###  Bayes Spelling-Check ###

### Problem Statment：Find the correct word when user type a wrong one
#### Target:   argmaxc P(c|w) 
#### Equivalent to:   argmaxc P(w|c) P(c) / P(w) 

* P(c) -- the probability that a correctly spelled word c appears in the article,
* P(w|c) -- the probability of typing w when the user wants to enter c.
* argmaxc -- enumerate all possible c and select the most probable
* argmaxc P(c|w) -- the pobability of correct word c if user type wrong word w -- the target word

In [1]:
import re
import collections

In [2]:
# find all word from a given word library -- make sure no wrong spelling in the library
def words(text): 
    return re.findall('[a-z]+', text.lower()) 


In [3]:
# count the word appearance frequency, start from value 1
def wordtrain(features):
    model = collections.defaultdict(lambda: 1)
    for f in features:
        model[f] += 1
    return model

In [4]:
wordlist = words(open('wordlibrary_example.txt').read())

In [5]:
NWORDS = wordtrain(wordlist)

In [6]:
alphabet = 'abcdefghijklmnopqrstuvwxyz'

In [7]:
# return words which have distance 1 to word w
# the distance is defined as 1 letter different from w, found by 4 ways
def calcStringdistance1(word):
    n = len(word)
    return set([word[0:i]+word[i+1:] for i in range(n)] +                     # deletion
               [word[0:i]+word[i+1]+word[i]+word[i+2:] for i in range(n-1)] + # transposition
               [word[0:i]+c+word[i+1:] for i in range(n) for c in alphabet] + # alteration
               [word[0:i]+c+word[i:] for i in range(n+1) for c in alphabet])  # insertion

# choose words which have distane 2 to word w
def pick_words(word):
    return set(e2 for e1 in calcStringdistance1(word) for e2 in calcStringdistance1(e1) if e2 in NWORDS)

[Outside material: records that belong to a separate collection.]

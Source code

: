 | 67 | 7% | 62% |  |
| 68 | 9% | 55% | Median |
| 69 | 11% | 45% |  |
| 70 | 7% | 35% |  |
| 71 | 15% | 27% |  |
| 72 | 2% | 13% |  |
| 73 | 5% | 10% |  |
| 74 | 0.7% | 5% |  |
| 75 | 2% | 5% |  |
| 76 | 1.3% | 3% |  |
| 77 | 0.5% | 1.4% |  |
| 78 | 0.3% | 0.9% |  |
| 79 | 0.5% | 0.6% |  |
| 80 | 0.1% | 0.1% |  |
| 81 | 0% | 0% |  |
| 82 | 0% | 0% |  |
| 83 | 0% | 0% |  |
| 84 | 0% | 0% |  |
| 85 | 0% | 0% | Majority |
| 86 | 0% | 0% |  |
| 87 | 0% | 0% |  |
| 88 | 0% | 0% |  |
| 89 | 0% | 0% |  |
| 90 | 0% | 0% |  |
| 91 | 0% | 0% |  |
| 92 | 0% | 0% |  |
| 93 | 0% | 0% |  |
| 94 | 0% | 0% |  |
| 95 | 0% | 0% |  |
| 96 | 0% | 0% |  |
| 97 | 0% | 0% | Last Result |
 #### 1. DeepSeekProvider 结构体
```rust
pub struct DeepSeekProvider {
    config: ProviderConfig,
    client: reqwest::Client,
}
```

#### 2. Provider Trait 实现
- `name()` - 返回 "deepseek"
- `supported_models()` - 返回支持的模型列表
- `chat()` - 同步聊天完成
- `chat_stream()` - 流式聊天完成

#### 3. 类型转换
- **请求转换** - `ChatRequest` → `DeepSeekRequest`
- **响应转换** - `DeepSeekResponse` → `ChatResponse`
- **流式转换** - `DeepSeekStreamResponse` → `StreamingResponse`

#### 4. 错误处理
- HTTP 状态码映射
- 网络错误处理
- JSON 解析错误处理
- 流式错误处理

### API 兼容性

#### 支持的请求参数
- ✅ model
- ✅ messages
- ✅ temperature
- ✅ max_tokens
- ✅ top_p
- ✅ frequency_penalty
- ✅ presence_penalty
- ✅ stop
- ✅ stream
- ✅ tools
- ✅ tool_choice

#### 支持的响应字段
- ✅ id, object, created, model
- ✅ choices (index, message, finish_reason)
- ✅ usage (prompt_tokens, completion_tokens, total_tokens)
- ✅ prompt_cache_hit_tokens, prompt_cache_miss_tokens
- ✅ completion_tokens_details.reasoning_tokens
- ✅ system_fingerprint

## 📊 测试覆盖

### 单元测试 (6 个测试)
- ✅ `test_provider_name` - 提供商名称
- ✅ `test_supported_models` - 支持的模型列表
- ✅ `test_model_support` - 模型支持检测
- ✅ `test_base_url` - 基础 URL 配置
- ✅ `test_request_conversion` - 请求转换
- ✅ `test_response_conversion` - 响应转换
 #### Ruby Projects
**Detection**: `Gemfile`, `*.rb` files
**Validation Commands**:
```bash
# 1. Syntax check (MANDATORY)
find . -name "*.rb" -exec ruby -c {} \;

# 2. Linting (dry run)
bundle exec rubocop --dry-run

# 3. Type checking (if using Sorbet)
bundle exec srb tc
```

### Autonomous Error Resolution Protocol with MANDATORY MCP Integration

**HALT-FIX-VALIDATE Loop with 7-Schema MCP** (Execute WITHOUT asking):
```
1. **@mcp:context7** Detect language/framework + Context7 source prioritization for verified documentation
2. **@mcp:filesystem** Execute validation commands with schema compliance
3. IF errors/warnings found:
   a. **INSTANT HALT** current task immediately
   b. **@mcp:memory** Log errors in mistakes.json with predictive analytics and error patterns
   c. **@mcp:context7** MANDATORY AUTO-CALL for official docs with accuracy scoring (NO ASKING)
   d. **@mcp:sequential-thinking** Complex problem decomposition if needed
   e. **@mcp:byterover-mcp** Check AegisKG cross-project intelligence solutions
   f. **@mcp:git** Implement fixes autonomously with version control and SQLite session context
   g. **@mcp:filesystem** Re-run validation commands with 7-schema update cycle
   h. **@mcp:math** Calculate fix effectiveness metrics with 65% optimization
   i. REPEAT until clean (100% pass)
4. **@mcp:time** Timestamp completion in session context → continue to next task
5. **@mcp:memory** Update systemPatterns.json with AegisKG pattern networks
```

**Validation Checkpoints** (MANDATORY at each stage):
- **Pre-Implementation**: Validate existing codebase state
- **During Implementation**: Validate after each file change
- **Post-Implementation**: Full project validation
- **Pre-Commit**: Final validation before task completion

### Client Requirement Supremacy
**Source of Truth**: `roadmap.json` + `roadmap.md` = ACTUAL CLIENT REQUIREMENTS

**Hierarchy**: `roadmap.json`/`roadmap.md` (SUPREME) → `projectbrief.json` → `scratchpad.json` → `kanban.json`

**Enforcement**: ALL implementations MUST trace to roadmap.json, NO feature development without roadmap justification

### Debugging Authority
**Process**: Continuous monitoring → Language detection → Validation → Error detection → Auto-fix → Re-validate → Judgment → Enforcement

# choose words which shown in the library
def known(words): 
    return set(w for w in words if w in NWORDS)


In [16]:
# if known(set) is no empty, choose candidate from this set and stop calculation
def correctWord(word):
    candidates = known([word]) or known(calcStringdistance1(word)) or pick_words(word) or [word]
    #print('candidate words are: ', candidates)
    return max(candidates, key=lambda w: NWORDS[w])

In [17]:
#appl #appla #learw #tess #morw
correctWord('appla')

candidate words are:  {'apple', 'apply'}


'apply'

In [18]:
correctWord('somedya')

candidate words are:  {'someday'}


'someday'